Palabre au quotidien: Merci de vous présenter à nos lecteurs, Sa Majesté

Dah GOUDOU ADIMAGLO:

Bonjour à tous et à toutes. Merci pour l’invitation. Donc je me présente, je m’appelle Dah Goudou Adimaglo
Dans l’espace civil je suis connu sous le nom de Régis Goudou
Professionnellement, j’ai une formation de juriste en droit des affaires, et je suis chef de projet dans un groupe bancaire, à Paris, en France.
Mes sujets professionnels portent sur la Conformité bancaire, la sécurité financière, et la LCB-FT soit la Lutte Contre le Blanchiment et le Financement du Terrorisme.
Je suis le fils aîné de feu Dadah Goudou XIV Adimaglo
Dadah Goudou XIV Adimaglo que les plus anciens d’entre nous, ont connu comme Professeur de droit et constitutionnaliste.
J’ai été intronisé sur son trône, donc en tant que Dah Goudou Adimaglo, en 2012.
Je suis donc sur le trône d’une des 15 lignées, si je puis dire, de la famille Goudou.
Pour mémoire, je rappelle qu’historiquement, Goudou était le fils aîné de la Reine Mère Nan Oudjanlé, il fût adopté par Dadah Agadja et était donc le frère aîné de Dadah Tegbessou.
Voilà pour cette présentation contextuelle.

Palabre au quotidien

Récemment, le Bénin, par l’intermédiaire de son parlement, a adopté une loi visant à encadrer et réglementer la chefferie traditionnelle.

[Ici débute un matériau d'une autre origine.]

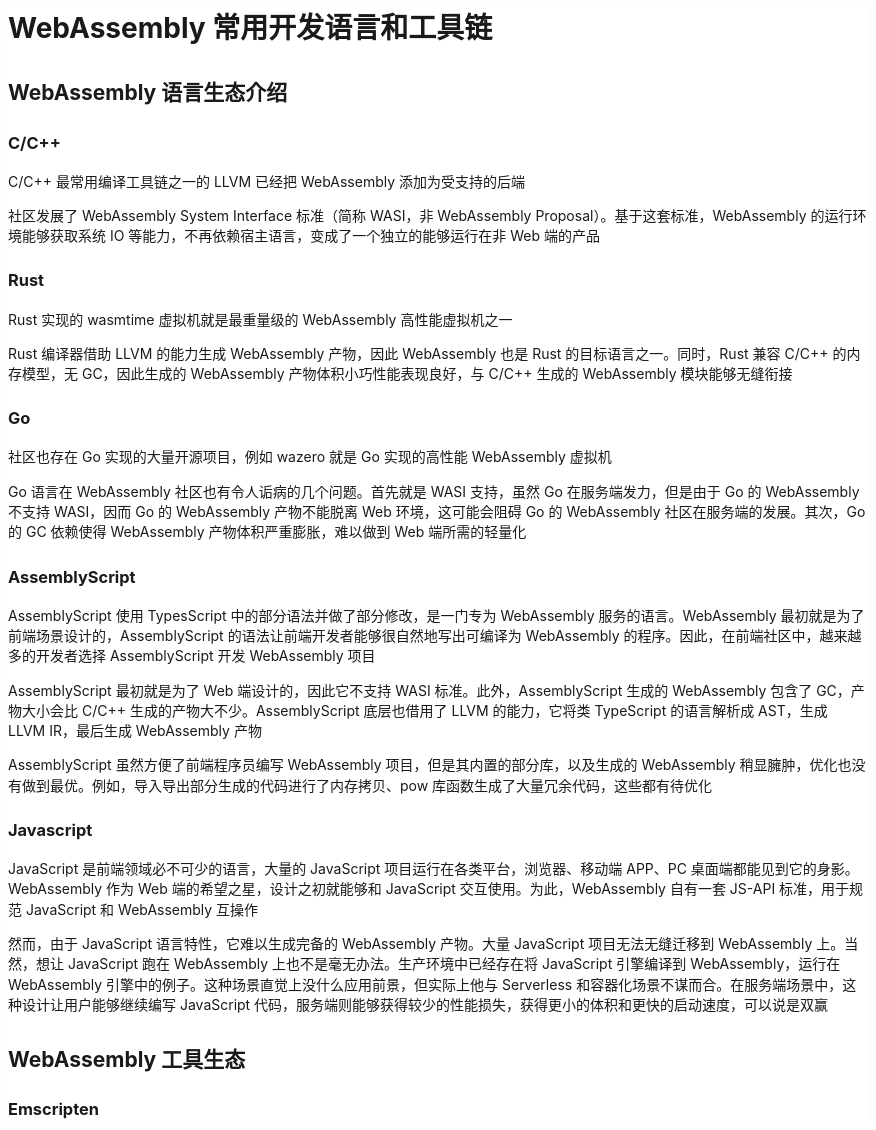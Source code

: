 # WebAssembly 常用开发语言和工具链

## WebAssembly 语言生态介绍

### C/C++

C/C++ 最常用编译工具链之一的 LLVM 已经把 WebAssembly 添加为受支持的后端

社区发展了 WebAssembly System Interface 标准（简称 WASI，非 WebAssembly Proposal）。基于这套标准，WebAssembly 的运行环境能够获取系统 IO 等能力，不再依赖宿主语言，变成了一个独立的能够运行在非 Web 端的产品

### Rust

Rust 实现的 wasmtime 虚拟机就是最重量级的 WebAssembly 高性能虚拟机之一

Rust 编译器借助 LLVM 的能力生成 WebAssembly 产物，因此 WebAssembly 也是 Rust 的目标语言之一。同时，Rust 兼容 C/C++ 的内存模型，无 GC，因此生成的 WebAssembly 产物体积小巧性能表现良好，与 C/C++ 生成的 WebAssembly 模块能够无缝衔接

### Go

社区也存在 Go 实现的大量开源项目，例如 wazero 就是 Go 实现的高性能 WebAssembly 虚拟机

Go 语言在 WebAssembly 社区也有令人诟病的几个问题。首先就是 WASI 支持，虽然 Go 在服务端发力，但是由于 Go 的 WebAssembly 不支持 WASI，因而 Go 的 WebAssembly 产物不能脱离 Web 环境，这可能会阻碍 Go 的 WebAssembly 社区在服务端的发展。其次，Go 的 GC 依赖使得 WebAssembly 产物体积严重膨胀，难以做到 Web 端所需的轻量化

### AssemblyScript

AssemblyScript 使用 TypesScript 中的部分语法并做了部分修改，是一门专为 WebAssembly 服务的语言。WebAssembly 最初就是为了前端场景设计的，AssemblyScript 的语法让前端开发者能够很自然地写出可编译为 WebAssembly 的程序。因此，在前端社区中，越来越多的开发者选择 AssemblyScript 开发 WebAssembly 项目

AssemblyScript 最初就是为了 Web 端设计的，因此它不支持 WASI 标准。此外，AssemblyScript 生成的 WebAssembly 包含了 GC，产物大小会比 C/C++ 生成的产物大不少。AssemblyScript 底层也借用了 LLVM 的能力，它将类 TypeScript 的语言解析成 AST，生成 LLVM IR，最后生成 WebAssembly 产物

AssemblyScript 虽然方便了前端程序员编写 WebAssembly 项目，但是其内置的部分库，以及生成的 WebAssembly 稍显臃肿，优化也没有做到最优。例如，导入导出部分生成的代码进行了内存拷贝、pow 库函数生成了大量冗余代码，这些都有待优化

### Javascript

JavaScript 是前端领域必不可少的语言，大量的 JavaScript 项目运行在各类平台，浏览器、移动端 APP、PC 桌面端都能见到它的身影。WebAssembly 作为 Web 端的希望之星，设计之初就能够和 JavaScript 交互使用。为此，WebAssembly 自有一套 JS-API 标准，用于规范 JavaScript 和 WebAssembly 互操作

然而，由于 JavaScript 语言特性，它难以生成完备的 WebAssembly 产物。大量 JavaScript 项目无法无缝迁移到 WebAssembly 上。当然，想让 JavaScript 跑在 WebAssembly 上也不是毫无办法。生产环境中已经存在将 JavaScript 引擎编译到 WebAssembly，运行在 WebAssembly 引擎中的例子。这种场景直觉上没什么应用前景，但实际上他与 Serverless 和容器化场景不谋而合。在服务端场景中，这种设计让用户能够继续编写 JavaScript 代码，服务端则能够获得较少的性能损失，获得更小的体积和更快的启动速度，可以说是双赢

## WebAssembly 工具生态

### Emscripten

Cette nouvelle législation suscite diverses opinions parmi la population. Quelle est votre opinion sur cette réorganisation des chefferies traditionnelles au Bénin et les implications qu’elle pourrait avoir ?

Dah GOUDOU ADIMAGLO:
Sur le principe je pense qu’à l’évidence cette loi est et nécessaire, pour 2 raisons majeures :
La première raison découle naturellement de cette volonté de nous réapproprier notre patrimoine et notre culture traditionnelle, en protégeant les chefferies traditionnelles et en les valorisant, par la formalisation de la reconnaissance de leur légitimité, de leur existence avec leurs spécificités propres. C’est légaliser avant tout le rôle spirituel et social des chefferies et des royaumes. L’outil législatif, la loi est le bien le moyen le plus approprié pour y parvenir. Ce qui n’est pas une mince affaire au vu de la diversité de la nature et des typologies organisationnelles, des royaumes et des chefferies identifiés et répertoriés.
La deuxième raison majeure qui en découle, est le corollaire de la première. C’est la lutte contre la prolifération indue et inflationniste d’intronisés ou de Dah autoproclamés de tous genres et de tout acabit, ce qui revenait à galvauder la fonction et les exigences qui en découlent. La chefferie traditionnelle et ce qu’elle est censée promulguée et protégée, c’est à dire la Tradition (avec un grand T), auraient progressivement été dénigrée voire réduite à néant par le fait d’opportunistes mal intentionnés.
Donc à mon sens, en résumé, cette loi est bien en premier lieu, une procédure de sauvegarde de la Tradition et de notre culture.
Par ricochet, à moyen long terme, cette sauvegarde permettra de mieux valoriser les chefferies traditionnelles, c’est certain… et peut être encore plus selon le rôle ultérieur qui pourrait éventuellement leur être attribué.
Ceci étant, comme tout projet de transformation, pour réussir, cette réorganisation nécessite la prise en compte de la pleine mesure de toutes les implications induites, l’adhésion de tous les protagonistes avec au premier chef (les rois et chefs traditionnels), mais aussi l’adhésion de ceux qui se sentiraient ou pourraient se sentir impactés par une éventuelle modification de la répartition des rôles, des prérogatives et des pouvoirs, soit principalement les représentants des institutions républicaines, les acteurs politiques et économiques … et globalement la société civile dans son ensemble.
Obtenir l’adhésion des rois et des chefs traditionnels est primordial.
De fait si la loi ne reprend pas, ne légitime pas « in extenso » le mode de fonctionnement et l’organisation dite informelle actuelle, alors l’insatisfaction sera bien réelle … et il est à craindre que l’objectif premier visé par la loi ne sera que partiellement atteint.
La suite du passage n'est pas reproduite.